WORK REQUEST
Look through the material below for "Потому". Copy every line that contains it.

PROVIDED DATA
********************

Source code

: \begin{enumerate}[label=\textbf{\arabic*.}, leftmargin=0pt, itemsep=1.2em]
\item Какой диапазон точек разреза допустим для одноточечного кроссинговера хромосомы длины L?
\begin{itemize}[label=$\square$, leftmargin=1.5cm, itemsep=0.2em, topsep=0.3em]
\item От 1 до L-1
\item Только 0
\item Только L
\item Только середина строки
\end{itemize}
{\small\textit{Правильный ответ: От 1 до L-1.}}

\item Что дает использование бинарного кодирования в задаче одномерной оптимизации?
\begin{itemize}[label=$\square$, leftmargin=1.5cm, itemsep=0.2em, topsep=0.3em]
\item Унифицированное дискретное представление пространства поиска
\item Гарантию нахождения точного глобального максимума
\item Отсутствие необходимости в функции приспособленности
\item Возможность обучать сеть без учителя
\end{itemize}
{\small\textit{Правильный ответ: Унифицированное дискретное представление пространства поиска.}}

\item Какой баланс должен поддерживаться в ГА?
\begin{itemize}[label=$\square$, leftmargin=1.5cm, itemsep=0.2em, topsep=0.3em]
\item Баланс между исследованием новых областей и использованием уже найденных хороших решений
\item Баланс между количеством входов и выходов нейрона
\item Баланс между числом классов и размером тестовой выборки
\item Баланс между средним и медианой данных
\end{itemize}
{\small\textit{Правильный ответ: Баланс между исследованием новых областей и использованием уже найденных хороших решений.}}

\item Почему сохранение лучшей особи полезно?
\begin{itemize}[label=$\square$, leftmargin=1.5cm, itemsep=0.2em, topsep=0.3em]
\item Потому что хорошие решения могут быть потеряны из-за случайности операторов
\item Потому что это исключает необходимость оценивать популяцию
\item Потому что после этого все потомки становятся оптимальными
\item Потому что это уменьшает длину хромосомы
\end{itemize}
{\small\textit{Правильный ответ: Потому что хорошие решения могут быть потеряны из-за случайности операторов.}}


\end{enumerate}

********************

OUTPUT OF THE TASK
\item Потому что хорошие решения могут быть потеряны из-за случайности операторов
\item Потому что это исключает необходимость оценивать популяцию
\item Потому что после этого все потомки становятся оптимальными
\item Потому что это уменьшает длину хромосомы
{\small\textit{Правильный ответ: Потому что хорошие решения могут быть потеряны из-за случайности операторов.}}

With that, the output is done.